The Colonel, as he is inevitably known, and his wife Margaret Sue host the Kentucky Bourbon Cooking School and tonight he's talking me through the original American spirit - bourbon. I've rehearsed the drill at the nearby Heaven Hill distillery: nose, look for colour, oggle the legs. "Your nose is about 100 times smarter than your mouth so stick your nose right in," says the Colonel. "Pick up the notes ... then, like we do in Kentucky, take a good long drink!"
Around 95% of all bourbon is made in Kentucky, a legacy of the Irish and Scottish settlers who crossed the Alleghenies after the American revolution. they found a new frontier rich in sun and limestone water, perfect for barley, wheat and corn, and whiskey. most unaged spirit went through Bourbon county, hence the name. There are stricter rules nowadays: bourbon must be distilled from a grain mixture at least 51% corn at no more than 160 proof (80% alcohol by volume) and contain no added colouring or flavouring. It's then aged for at least two years in virgin oak barrels, charred on the inside to varying degrees.

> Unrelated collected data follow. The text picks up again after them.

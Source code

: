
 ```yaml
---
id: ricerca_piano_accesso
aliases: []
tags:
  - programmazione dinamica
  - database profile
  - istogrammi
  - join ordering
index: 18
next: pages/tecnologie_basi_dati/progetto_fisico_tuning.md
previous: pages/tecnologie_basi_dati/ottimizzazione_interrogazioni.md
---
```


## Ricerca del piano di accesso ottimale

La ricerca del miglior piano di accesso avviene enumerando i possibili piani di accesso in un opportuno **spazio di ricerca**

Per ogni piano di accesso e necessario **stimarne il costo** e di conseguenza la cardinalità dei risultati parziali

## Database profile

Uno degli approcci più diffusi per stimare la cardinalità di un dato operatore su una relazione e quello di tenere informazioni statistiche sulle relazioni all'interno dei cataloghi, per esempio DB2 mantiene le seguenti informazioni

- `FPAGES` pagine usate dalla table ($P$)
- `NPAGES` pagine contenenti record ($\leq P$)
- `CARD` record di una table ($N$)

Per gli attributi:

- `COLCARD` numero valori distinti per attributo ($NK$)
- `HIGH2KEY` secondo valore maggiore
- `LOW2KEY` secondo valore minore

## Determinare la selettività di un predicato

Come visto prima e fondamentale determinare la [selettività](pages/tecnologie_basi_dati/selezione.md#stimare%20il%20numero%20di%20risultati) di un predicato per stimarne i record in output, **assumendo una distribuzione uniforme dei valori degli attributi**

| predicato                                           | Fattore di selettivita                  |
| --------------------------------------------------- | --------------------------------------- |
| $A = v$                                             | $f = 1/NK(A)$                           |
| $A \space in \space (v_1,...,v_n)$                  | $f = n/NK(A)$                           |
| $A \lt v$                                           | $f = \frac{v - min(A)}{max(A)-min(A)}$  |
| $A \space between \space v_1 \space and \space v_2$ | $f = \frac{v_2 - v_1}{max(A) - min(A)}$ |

The Colonel offers me a Knob Creek, then a Basil Hayden, a smooth introduction to bourbon, and a sip of Elijah Craig, an 18-year single barrel. Then there's a mint julep - sugar, water, mint and bourbon - a Kentucky institution. "Cocktails should always be strong - who wants a wussy cocktail," he says. "This is 'simple syrup': sugar and water. Put some mint in - I like a minty simple syrup. you want the mint to marry the bourbon, so add a sprig. Don't bruise it, be romantic. It's a romantic drink."

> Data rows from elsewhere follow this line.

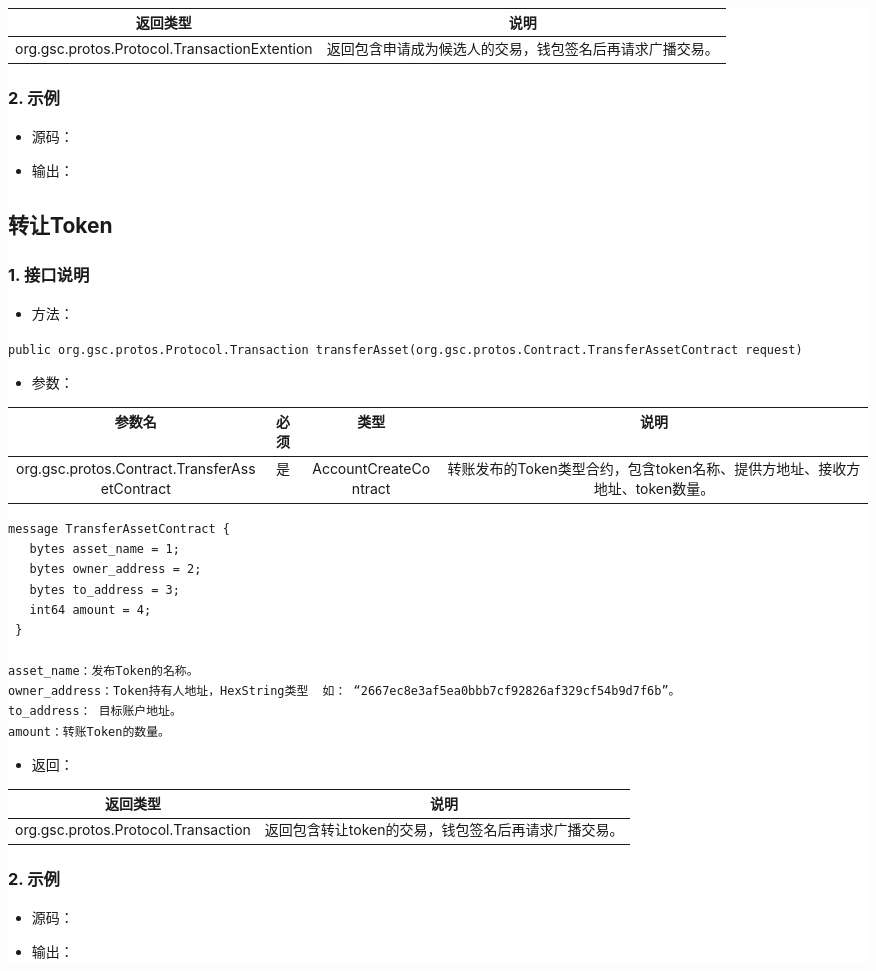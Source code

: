 | 返回类型 | 说明 |
| :------:| :------: |
| org.gsc.protos.Protocol.TransactionExtention | 返回包含申请成为候选人的交易，钱包签名后再请求广播交易。 |

### 2. 示例
* 源码：
```
```
* 输出：
```
```

## 转让Token
### 1. 接口说明
* 方法：

`public org.gsc.protos.Protocol.Transaction transferAsset(org.gsc.protos.Contract.TransferAssetContract request)`

* 参数：

| 参数名 | 必须 | 类型 | 说明 |
| :------:| :------: | :------: | :------: |
| org.gsc.protos.Contract.TransferAssetContract | 是 | AccountCreateContract | 转账发布的Token类型合约，包含token名称、提供方地址、接收方地址、token数量。 |

```
message TransferAssetContract {
   bytes asset_name = 1;
   bytes owner_address = 2;
   bytes to_address = 3;
   int64 amount = 4;
 }

asset_name：发布Token的名称。
owner_address：Token持有人地址，HexString类型  如： “2667ec8e3af5ea0bbb7cf92826af329cf54b9d7f6b”。
to_address： 目标账户地址。
amount：转账Token的数量。
```
* 返回：

| 返回类型 | 说明 |
| :------:| :------: |
| org.gsc.protos.Protocol.Transaction | 返回包含转让token的交易，钱包签名后再请求广播交易。 |

### 2. 示例
* 源码：
```
```
* 输出：
```
```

So what is Kentucky cuisine? "It's pork chops on the grill, with bourbon; oh my. during the season, wild game, beef tenderloin; we do it medium rare. We do a lot with old country ham; ham put on salt and aged for up to two years." and fried chicken? "The essence of Southern cooking is grilling, not frying. Especially barbecuing, it's huge here." There's fried catfish, too, and green beans, country ham, cheese grits (not nice, but when is polenta nice?), fried green tomatoes (very tasty), and hickory smoked barbecues, using mutton.
At nearby Kurtz, a family-run restaurant since the 1930s, baking dominates, but I'm here to sample fried chicken. "Kentucky fried chicken?" I ask. "No, skillet fried chicken, homemade, slow," stamps the owner. it was good, with mash potato, the ubiquitous Southern gravy (milk, butter, flour, salt and pepper), beetroot, 'slaw (with vinegar, not mayo) and skillet-fried cornbread (sweet and heavy).

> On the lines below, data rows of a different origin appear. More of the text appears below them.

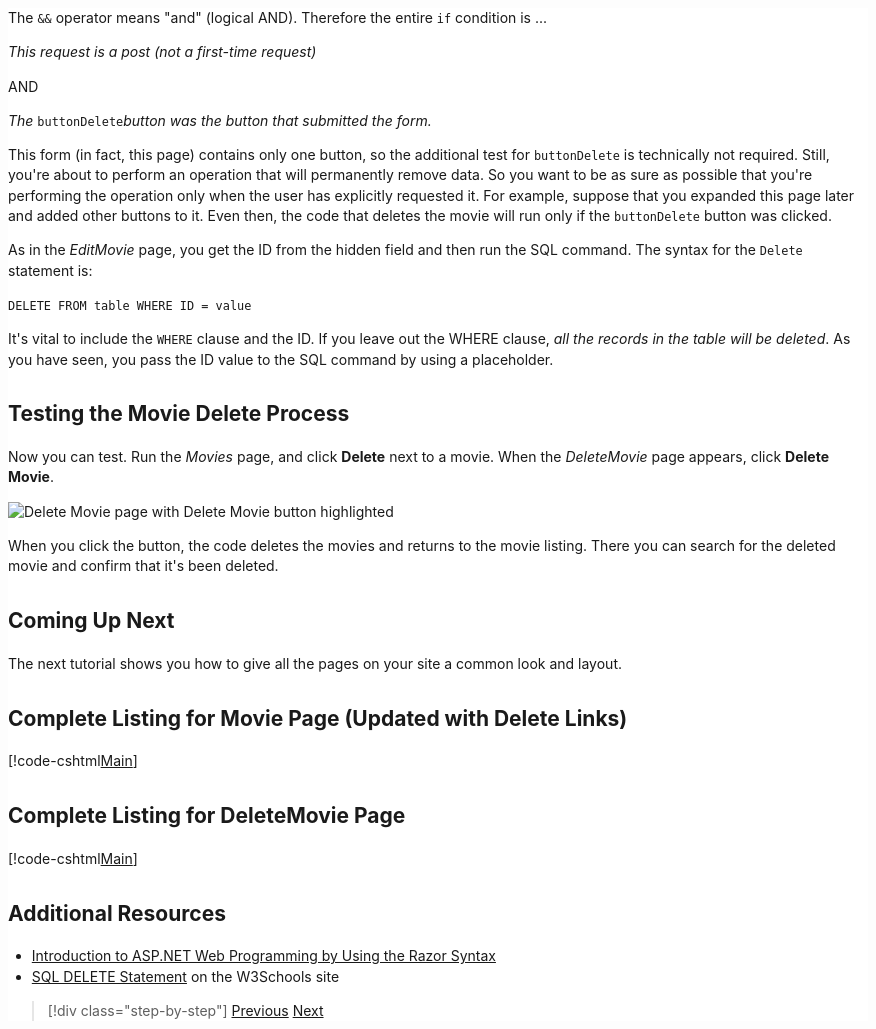 The `&&` operator means "and" (logical AND). Therefore the entire `if` condition is ...

*This request is a post (not a first-time request)*  
  
 AND  
  
*The* `buttonDelete`*button was the button that submitted the form.*

This form (in fact, this page) contains only one button, so the additional test for `buttonDelete` is technically not required. Still, you're about to perform an operation that will permanently remove data. So you want to be as sure as possible that you're performing the operation only when the user has explicitly requested it. For example, suppose that you expanded this page later and added other buttons to it. Even then, the code that deletes the movie will run only if the `buttonDelete` button was clicked.

As in the *EditMovie* page, you get the ID from the hidden field and then run the SQL command. The syntax for the `Delete` statement is:

`DELETE FROM table WHERE ID = value`

It's vital to include the `WHERE` clause and the ID. If you leave out the WHERE clause, *all the records in the table will be deleted*. As you have seen, you pass the ID value to the SQL command by using a placeholder.

## Testing the Movie Delete Process

Now you can test. Run the *Movies* page, and click **Delete** next to a movie. When the *DeleteMovie* page appears, click **Delete Movie**.

![Delete Movie page with Delete Movie button highlighted](deleting-data/_static/image4.png)

When you click the button, the code deletes the movies and returns to the movie listing. There you can search for the deleted movie and confirm that it's been deleted.

## Coming Up Next

The next tutorial shows you how to give all the pages on your site a common look and layout.

## Complete Listing for Movie Page (Updated with Delete Links)

[!code-cshtml[Main](deleting-data/samples/sample8.cshtml)]

## Complete Listing for DeleteMovie Page

[!code-cshtml[Main](deleting-data/samples/sample9.cshtml)]

## Additional Resources

- [Introduction to ASP.NET Web Programming by Using the Razor Syntax](https://go.microsoft.com/fwlink/?LinkID=202890)
- [SQL DELETE Statement](http://www.w3schools.com/sql/sql_delete.asp) on the W3Schools site

>[!div class="step-by-step"]
[Previous](updating-data.md)
[Next](layouts.md)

I still felt I couldn't leave Kentucky without visiting the place where KFC started. in Corbin in the state's eastern mountains Harland Sanders ran a travel lodge, gas station and kitchen where he experimented with ways to fast-cook chicken in a pressure fryer for hurried travellers. There's a small museum there now at Sanders' Cafe, now a normal KFC; the old kitchen, utensils, back office, Wurlitzer and cash register used in the 1930s. All very interesting and with reassuringly familiar, tasty fried chicken, but I know which colonel's hospitality I prefer.